[PLUG] boot filled

Tony Schlemmer aschlemm at comcast.net
Fri Feb 24 18:19:40 UTC 2017


On Fri, 2017-02-24 at 09:36 -0800, David wrote:
> On 02/24/2017 07:57 AM, Denis Heidtmann wrote:
> > 
> > The last time this happened Tomas told me what to do, but I did not
> > write
> > it down and my mind is a sieve.  What is the solution?  There are 9
> > archived images.  How do I safely throw out the older ones?
> > 
> > Thanks,
> > -Denis
> Howdy.
> 
> You don't provide quite enough information, but I can get you close 
> enough that you should be able to figure it out from there.
> 
> If you have a RH based system, you will want to use yum to remove the
> oldest one or two kernel RPMs.
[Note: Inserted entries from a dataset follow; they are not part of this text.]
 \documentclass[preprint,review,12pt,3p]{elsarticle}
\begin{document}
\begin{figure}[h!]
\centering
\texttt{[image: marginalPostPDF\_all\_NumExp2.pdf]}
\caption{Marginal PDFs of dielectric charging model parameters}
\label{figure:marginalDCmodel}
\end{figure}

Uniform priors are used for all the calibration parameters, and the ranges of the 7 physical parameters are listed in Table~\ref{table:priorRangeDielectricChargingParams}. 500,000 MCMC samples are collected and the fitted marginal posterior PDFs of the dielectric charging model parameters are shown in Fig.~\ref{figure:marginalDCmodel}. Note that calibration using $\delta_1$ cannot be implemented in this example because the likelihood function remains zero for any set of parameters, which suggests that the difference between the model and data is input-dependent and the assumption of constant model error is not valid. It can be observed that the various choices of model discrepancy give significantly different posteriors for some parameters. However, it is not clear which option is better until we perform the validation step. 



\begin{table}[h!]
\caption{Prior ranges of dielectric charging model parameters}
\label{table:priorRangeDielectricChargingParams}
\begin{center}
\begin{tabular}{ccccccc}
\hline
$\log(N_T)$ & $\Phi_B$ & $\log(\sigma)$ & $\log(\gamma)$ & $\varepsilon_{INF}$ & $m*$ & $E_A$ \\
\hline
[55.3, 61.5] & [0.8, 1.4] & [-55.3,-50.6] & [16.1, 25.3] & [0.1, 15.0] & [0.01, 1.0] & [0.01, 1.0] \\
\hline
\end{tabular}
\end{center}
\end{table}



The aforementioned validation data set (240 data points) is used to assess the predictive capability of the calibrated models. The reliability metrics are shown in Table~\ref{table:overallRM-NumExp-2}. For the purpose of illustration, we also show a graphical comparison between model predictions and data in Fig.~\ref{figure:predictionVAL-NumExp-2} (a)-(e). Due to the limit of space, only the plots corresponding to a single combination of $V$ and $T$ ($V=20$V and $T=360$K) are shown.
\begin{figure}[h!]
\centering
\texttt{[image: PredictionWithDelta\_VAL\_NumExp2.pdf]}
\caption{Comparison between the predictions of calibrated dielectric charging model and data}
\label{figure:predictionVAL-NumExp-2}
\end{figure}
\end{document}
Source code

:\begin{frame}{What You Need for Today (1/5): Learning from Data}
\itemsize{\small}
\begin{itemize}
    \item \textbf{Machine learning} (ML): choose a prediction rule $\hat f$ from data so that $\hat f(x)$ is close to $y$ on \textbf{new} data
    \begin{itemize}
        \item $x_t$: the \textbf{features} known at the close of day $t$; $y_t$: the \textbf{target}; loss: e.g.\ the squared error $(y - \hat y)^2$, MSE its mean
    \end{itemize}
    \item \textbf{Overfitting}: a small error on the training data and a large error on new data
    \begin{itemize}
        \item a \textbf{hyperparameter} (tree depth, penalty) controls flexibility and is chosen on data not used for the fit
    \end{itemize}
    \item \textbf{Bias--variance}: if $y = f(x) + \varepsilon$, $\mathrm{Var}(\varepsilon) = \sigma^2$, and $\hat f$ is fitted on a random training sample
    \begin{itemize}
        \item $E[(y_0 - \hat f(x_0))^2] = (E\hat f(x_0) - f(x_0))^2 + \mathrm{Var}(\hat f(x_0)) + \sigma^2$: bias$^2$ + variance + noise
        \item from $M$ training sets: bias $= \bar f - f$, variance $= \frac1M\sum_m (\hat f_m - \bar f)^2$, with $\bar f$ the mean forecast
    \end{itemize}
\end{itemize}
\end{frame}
I'd suggest starting with find out
> your current kernel release, and then listing which kernel images are
> installed:
> 
> $ uname -r # so you know what you can't remove
> $ rpm -qa | grep kernel-[2-4]
> $ sudo yum remove ${package name from above}
> 
> If you are using a Debian based system, it's similar:
> 
> $ uname -r # so you know what you can't remove
> $ dpkg -l linux-image* | grep ^i
> $ sudo apt-get remove ${package name from above}
> 
> You just want to be sure to leave your current running kernel and the
> next youngest version (IMO), and the rest can be removed to free up 
> space in /boot.
> 
> dafr
> _______________________________________________
> PLUG mailing list
> PLUG at lists.pdxlinux.org
> http://lists.pdxlinux.org/mailman/listinfo/plug

I made the mistake one time of removing the active kernel under Ubuntu
so I had to create a DVD recovery disk. With Ubuntu I use the Synaptic
Package manager to uninstall old kernel images since I had a limited
about of space in my boot partition. I have a new laptop that I bought
in October so I have not had to delete any Kernels right now.